Para a coaching de negócios Vanessa Machado, 46 anos, cortar despesas foi o único jeito encontrado para manter a saúde financeira do lar. "Antes, ia com frequência ao teatro e ao cinema. Agora, vou mais a locais públicos e a eventos gratuitos", contou. A mudança chegou à rotina da casa. "Os alimentos em geral estão muito mais caros. Além de ter trocado a carne por peças de segunda ou peixe. Frutas, só da época", acrescentou. Esse aperto no orçamento a obrigou a demitir a doméstica e a diarista. As tarefas de casa são divididas entre ela, o marido e o filho, de 11 anos. 

Renda 

O consumo das famílias, que tem participação de 63% da demanda do PIB, vem caindo desde o ano passado. No quarto trimestre de 2013, o indicador subiu 2,5%. A estagnação atual se deve, segundo a gerente da coordenação de contas nacionais do IBGE, Rebeca Palis, à atual conjuntura. "Continuamos tendo crescimento da massa salarial real, que aumentou 2,9% no trimestre passado. Mas a taxa é bem menor que a do trimestre anterior, de 4,1%", explicou. 
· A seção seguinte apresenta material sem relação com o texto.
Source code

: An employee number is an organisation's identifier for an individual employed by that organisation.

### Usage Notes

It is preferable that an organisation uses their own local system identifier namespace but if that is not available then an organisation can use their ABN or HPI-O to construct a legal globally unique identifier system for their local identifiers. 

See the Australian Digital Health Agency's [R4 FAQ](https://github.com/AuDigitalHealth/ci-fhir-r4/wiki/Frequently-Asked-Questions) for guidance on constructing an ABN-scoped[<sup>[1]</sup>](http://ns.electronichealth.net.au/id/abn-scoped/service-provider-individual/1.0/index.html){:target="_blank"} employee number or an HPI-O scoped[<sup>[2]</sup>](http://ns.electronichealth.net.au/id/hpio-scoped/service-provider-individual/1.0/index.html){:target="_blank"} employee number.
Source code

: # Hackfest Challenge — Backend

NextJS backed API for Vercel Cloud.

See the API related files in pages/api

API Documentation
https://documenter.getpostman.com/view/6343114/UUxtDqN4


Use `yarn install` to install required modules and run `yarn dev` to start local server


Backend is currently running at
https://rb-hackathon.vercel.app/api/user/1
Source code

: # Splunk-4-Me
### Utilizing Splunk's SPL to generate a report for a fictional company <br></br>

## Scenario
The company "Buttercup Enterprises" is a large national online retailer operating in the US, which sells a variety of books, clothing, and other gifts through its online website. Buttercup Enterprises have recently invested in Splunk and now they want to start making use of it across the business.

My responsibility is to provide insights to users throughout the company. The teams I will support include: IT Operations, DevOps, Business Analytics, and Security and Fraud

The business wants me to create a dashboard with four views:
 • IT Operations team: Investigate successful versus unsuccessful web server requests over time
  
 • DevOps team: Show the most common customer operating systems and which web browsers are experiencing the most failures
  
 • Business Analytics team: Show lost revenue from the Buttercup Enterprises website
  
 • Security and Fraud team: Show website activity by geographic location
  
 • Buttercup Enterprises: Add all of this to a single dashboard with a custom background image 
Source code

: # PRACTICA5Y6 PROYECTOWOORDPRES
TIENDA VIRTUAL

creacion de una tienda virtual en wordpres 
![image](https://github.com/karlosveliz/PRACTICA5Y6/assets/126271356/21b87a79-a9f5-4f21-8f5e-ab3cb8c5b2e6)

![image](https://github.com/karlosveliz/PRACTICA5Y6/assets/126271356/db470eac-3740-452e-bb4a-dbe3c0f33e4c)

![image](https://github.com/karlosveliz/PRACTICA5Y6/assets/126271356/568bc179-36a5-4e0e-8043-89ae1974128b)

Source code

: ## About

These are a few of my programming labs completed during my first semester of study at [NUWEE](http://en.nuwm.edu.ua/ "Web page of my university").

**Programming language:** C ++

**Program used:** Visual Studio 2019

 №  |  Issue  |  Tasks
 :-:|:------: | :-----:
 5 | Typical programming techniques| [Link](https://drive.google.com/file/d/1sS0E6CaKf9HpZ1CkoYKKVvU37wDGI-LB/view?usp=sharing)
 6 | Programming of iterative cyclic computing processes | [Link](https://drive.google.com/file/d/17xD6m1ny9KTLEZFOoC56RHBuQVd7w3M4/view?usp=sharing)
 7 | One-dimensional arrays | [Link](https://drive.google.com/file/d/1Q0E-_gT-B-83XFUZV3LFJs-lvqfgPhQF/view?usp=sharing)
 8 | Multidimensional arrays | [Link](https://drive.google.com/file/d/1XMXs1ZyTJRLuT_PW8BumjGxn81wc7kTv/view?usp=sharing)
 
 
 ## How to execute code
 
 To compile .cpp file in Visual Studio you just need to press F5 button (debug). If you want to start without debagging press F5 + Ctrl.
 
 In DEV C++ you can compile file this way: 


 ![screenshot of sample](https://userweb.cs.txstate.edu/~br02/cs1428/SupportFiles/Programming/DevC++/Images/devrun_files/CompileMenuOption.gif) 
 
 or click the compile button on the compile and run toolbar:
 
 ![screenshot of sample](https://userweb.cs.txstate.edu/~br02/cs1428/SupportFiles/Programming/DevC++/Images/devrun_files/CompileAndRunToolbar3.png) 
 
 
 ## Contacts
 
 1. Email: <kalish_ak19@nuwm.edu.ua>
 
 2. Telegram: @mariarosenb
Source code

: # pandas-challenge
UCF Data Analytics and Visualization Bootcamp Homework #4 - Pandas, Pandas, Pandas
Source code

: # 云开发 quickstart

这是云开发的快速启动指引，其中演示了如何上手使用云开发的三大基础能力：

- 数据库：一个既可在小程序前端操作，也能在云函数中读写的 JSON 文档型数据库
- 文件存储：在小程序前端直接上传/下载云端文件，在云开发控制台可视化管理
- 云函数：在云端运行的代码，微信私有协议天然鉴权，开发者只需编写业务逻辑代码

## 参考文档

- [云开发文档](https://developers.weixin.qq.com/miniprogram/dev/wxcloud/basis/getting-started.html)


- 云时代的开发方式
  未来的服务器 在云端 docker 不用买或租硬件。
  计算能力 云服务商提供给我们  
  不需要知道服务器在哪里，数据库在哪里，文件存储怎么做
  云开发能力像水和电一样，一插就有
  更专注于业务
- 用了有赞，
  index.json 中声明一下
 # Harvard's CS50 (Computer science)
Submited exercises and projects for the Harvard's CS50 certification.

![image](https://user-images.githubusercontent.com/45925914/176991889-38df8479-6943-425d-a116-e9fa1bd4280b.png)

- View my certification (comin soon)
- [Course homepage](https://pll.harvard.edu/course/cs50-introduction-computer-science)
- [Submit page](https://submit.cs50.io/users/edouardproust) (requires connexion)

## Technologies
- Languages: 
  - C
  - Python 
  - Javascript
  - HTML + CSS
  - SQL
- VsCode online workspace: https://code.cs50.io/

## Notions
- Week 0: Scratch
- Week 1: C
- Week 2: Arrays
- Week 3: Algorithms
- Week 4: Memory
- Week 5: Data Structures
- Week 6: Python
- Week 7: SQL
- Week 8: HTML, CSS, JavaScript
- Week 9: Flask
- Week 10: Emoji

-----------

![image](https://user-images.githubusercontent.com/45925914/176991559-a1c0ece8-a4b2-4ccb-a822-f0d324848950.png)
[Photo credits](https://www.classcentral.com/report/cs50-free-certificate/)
Os números ruins do consumo devem continuar em 2015. O economista-sênior da Confederação Nacional do Comércio de Bens, Serviços e Turismo (CNC), Fabio Bentes, alertou que o emprego formal avançou 1,8% no terceiro trimestre em comparação a mesmo período de 2013, pior resultado desde 2007, segundo cálculos do Ministério do Trabalho. "O jeito é retomar os investimentos sem liberar o crédito de forma intensa, mas moderada", avaliou. 

O crédito, contudo, continua sendo o principal vilão do consumidor. A taxa média de juros para pessoa física no terceiro trimestre foi de 42,5% ao ano, a maior da história. O Banco Central (BC) já sinalizou que a taxa básica (Selic) deve subir do atual patamar de 11,25% ao ano para 12% até dezembro de 2015. Na avaliação do presidente da Confederação Nacional de Dirigentes Lojistas (CNDL), Roque Pellizzaro, "elevar juros não basta para controlar a inflação e recuperar o consumo das famílias. Teremos um ano ainda mais fraco, mas será necessário para retomar o crescimento", analisou. 

Sem saber como a economia vai se comportar em 2015, os consumidores já colocam as contas na ponta do lápis e cogitam corte de gastos, inclusive de combustível e eletricidade. "Tenho usado menos o carro para poupar as despesas", lamentou a professora Mari Matos de Sousa, 46. 

Imposto diminui 

Com a queda do consumo das famílias, o imposto sobre produtos caiu. O recuo no trimestre foi de 1,3% na comparação com o mesmo período do ano passado. No último ano, a rubrica acumulou uma queda de 0,3% na comparação com o mesmo intervalo de 2013. Nos três meses encerrados em setembro, a arrecadação com impostos sobre produtos foi de R$ 184,5 bilhões. Na mesma época de 2013, o governo havia recolhido R$ 181,7 bilhões em tributos.